## [What you will do]
Return, from the material below, each line in which the word "attention" is present.

** Supplied material follows **

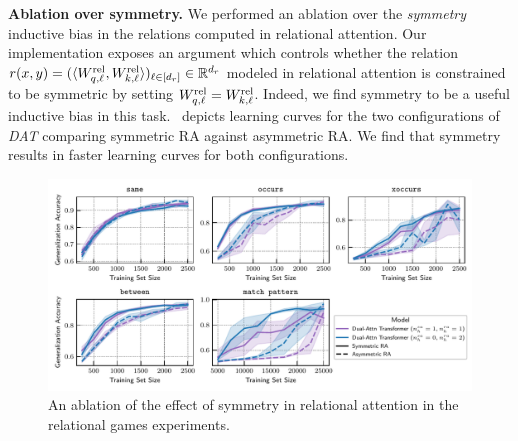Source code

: \textbf{Ablation over symmetry.} We performed an ablation over the \textit{symmetry} inductive bias in the relations computed in relational attention. Our implementation exposes an argument which controls whether the relation $r(x, y) = (\langle W_{q, \ell}^{\mathrm{rel}}, W_{k, \ell}^{\mathrm{rel}} \rangle)_{\ell \in [d_r]} \in \mathbb{R}^{d_r}$ modeled in relational attention is constrained to be symmetric by setting $W_{q, \ell}^{\mathrm{rel}} = W_{k, \ell}^{\mathrm{rel}}$. Indeed, we find symmetry to be a useful inductive bias in this task.~ depicts learning curves for the two configurations of \textit{DAT} comparing symmetric RA against asymmetric RA. We find that symmetry results in faster learning curves for both configurations.


\begin{figure}[h]
    \centering
    \includegraphics[width=\textwidth]{figs/experiments/relgames/relgames_learning_curves_symmetry_ablation.pdf}
    \caption{An ablation of the effect of symmetry in relational attention in the relational games experiments.}\label{fig:relgames_symmetry_ablation}
\end{figure}


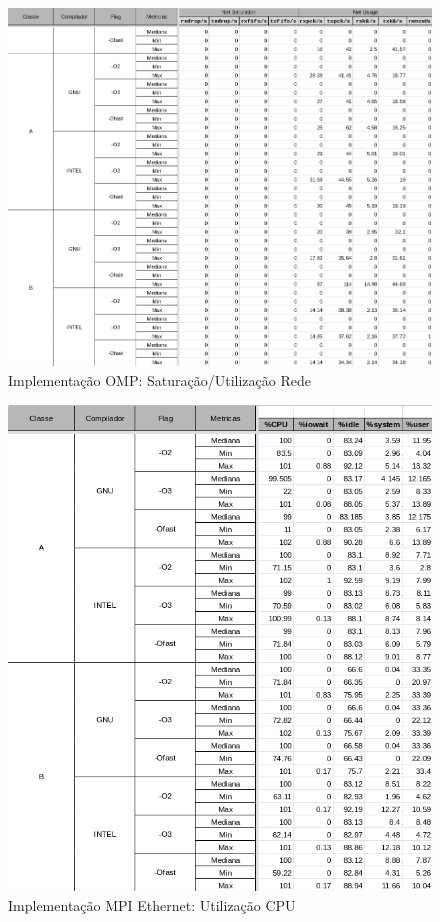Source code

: \documentclass{article}
\begin{document}
\begin{appendices}
\begin{figure}[H]
    \centering
    \includegraphics[width=12cm]{Pictures/FT_r431_OMP_NET.png}
    \caption{Implementação OMP: Saturação/Utilização Rede}
    \label{figure:FT_r431_OMP_NET}
\end{figure}



\begin{figure}[H]
    \centering
    \includegraphics[width=12cm]{Pictures/FT_r431_MPIE_CPU.png}
    \caption{Implementação MPI Ethernet: Utilização CPU}
    \label{figure:FT_r431_MPIE_CPU}
\end{figure}


\end{appendices}
\end{document}
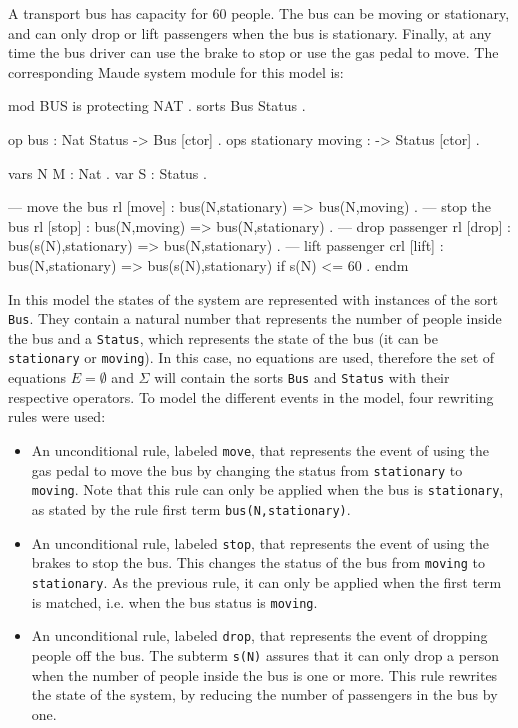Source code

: \begin{example}
\normalfont
A transport bus has capacity for 60 people. The bus can be moving or stationary, and can only drop or lift passengers when the bus is stationary. Finally, at any time the bus driver can use the brake to stop or use the gas pedal to move. The corresponding Maude system module for this model is:
\\
\begin{maude}
mod BUS is protecting NAT .
  sorts Bus Status .

  op bus : Nat Status -> Bus [ctor] .
  ops stationary moving : -> Status [ctor] .
 
  vars N M : Nat . var S : Status .

  --- move the bus
  rl [move] : bus(N,stationary) => bus(N,moving) .
  --- stop the bus 
  rl [stop] : bus(N,moving) => bus(N,stationary) .
  --- drop passenger
  rl [drop] : bus(s(N),stationary) => bus(N,stationary) .
  --- lift passenger
  crl [lift] : bus(N,stationary) => bus(s(N),stationary) 
                                    if s(N) <= 60 . 
endm
\end{maude}
In this model the states of the system are represented with instances of the sort \texttt{Bus}. They contain a natural number that represents the number of people inside the bus and a \texttt{Status}, which represents the state of the bus (it can be \texttt{stationary} or \texttt{moving}). In this case, no equations are used, therefore the set of equations $E = \emptyset$  and $\Sigma$ will contain the sorts \texttt{Bus} and \texttt{Status} with their respective operators. To model the different events in the model, four rewriting rules were used:
\begin{itemize}
    \item An unconditional rule, labeled \texttt{move}, that represents the event of using the gas pedal to move the bus by changing the status from \texttt{stationary} to \texttt{moving}. Note that this rule can only be applied when the bus is \texttt{stationary}, as stated by the rule first term \texttt{bus(N,stationary)}.
    \item An unconditional rule, labeled \texttt{stop}, that represents the event of using the brakes to stop the bus. This changes the status of the bus from \texttt{moving} to \texttt{stationary}. As the previous rule, it can only be applied when the first term is matched, i.e. when the bus status is \texttt{moving}. 
    \item An unconditional rule, labeled \texttt{drop}, that represents the event of dropping people off the bus. The subterm \texttt{s(N)} assures that it can only drop a person when the number of people inside the bus is one or more. This rule rewrites the state of the system, by reducing the number of passengers in the bus by one.

\end{itemize}
\end{example}
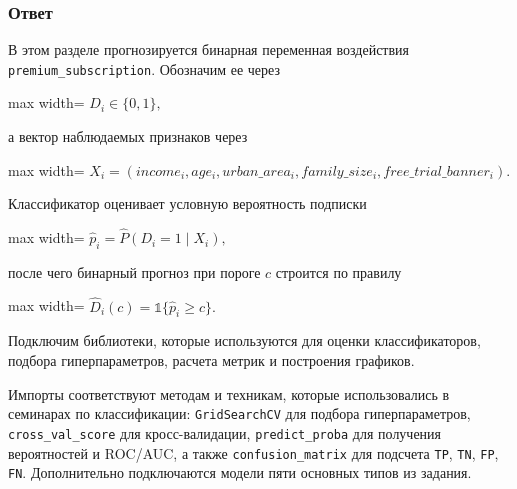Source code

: \documentclass[11pt]{article}
\begin{document}
\subsubsection{Ответ}

В этом разделе прогнозируется бинарная переменная воздействия
\texttt{premium\_subscription}. Обозначим ее через

\begin{center}
\begin{adjustbox}{max width=\linewidth}
\(\displaystyle D_i \in \{0,1\},\)
\end{adjustbox}
\end{center}

а вектор наблюдаемых признаков через

\begin{center}
\begin{adjustbox}{max width=\linewidth}
\(\displaystyle X_i = (income_i, age_i, urban\_area_i, family\_size_i, free\_trial\_banner_i).\)
\end{adjustbox}
\end{center}

Классификатор оценивает условную вероятность подписки

\begin{center}
\begin{adjustbox}{max width=\linewidth}
\(\displaystyle \hat p_i = \widehat{P}(D_i = 1 \mid X_i),\)
\end{adjustbox}
\end{center}

после чего бинарный прогноз при пороге \(c\) строится по правилу

\begin{center}
\begin{adjustbox}{max width=\linewidth}
\(\displaystyle \hat D_i(c) = \mathbb{1}\{\hat p_i \ge c\}.\)
\end{adjustbox}
\end{center}

    Подключим библиотеки, которые используются для оценки классификаторов,
подбора гиперпараметров, расчета метрик и построения графиков.

    Импорты соответствуют методам и техникам, которые использовались в
семинарах по классификации: \texttt{GridSearchCV} для подбора
гиперпараметров, \texttt{cross\_val\_score} для кросс-валидации,
\texttt{predict\_proba} для получения вероятностей и ROC/AUC, а также
\texttt{confusion\_matrix} для подсчета \texttt{TP}, \texttt{TN},
\texttt{FP}, \texttt{FN}. Дополнительно подключаются модели пяти
основных типов из задания.
\end{document}
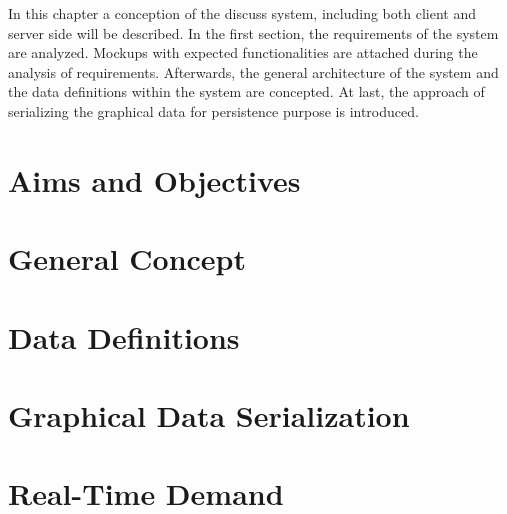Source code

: In this chapter a conception of the discuss system, including both client and server side will be described. In the first section, the requirements of the system are analyzed. Mockups with expected functionalities are attached during the analysis of requirements. Afterwards, the general architecture of the system and the data definitions within the system are concepted. At last, the approach of serializing the graphical data for persistence purpose is introduced.


\section{Aims and Objectives}\label{sec:aims}

\section{General Concept}

\section{Data Definitions}\label{sec:data-concept}

\section{Graphical Data Serialization}\label{sec:graphical-data-serialization-concept}

\section{Real-Time Demand}\label{sec:real-time-concept}


%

** End of Supplied material **

## [Result of this exercise]
: \textbf{Ablation over symmetry.} We performed an ablation over the \textit{symmetry} inductive bias in the relations computed in relational attention. Our implementation exposes an argument which controls whether the relation $r(x, y) = (\langle W_{q, \ell}^{\mathrm{rel}}, W_{k, \ell}^{\mathrm{rel}} \rangle)_{\ell \in [d_r]} \in \mathbb{R}^{d_r}$ modeled in relational attention is constrained to be symmetric by setting $W_{q, \ell}^{\mathrm{rel}} = W_{k, \ell}^{\mathrm{rel}}$. Indeed, we find symmetry to be a useful inductive bias in this task.~ depicts learning curves for the two configurations of \textit{DAT} comparing symmetric RA against asymmetric RA. We find that symmetry results in faster learning curves for both configurations.
    \caption{An ablation of the effect of symmetry in relational attention in the relational games experiments.}\label{fig:relgames_symmetry_ablation}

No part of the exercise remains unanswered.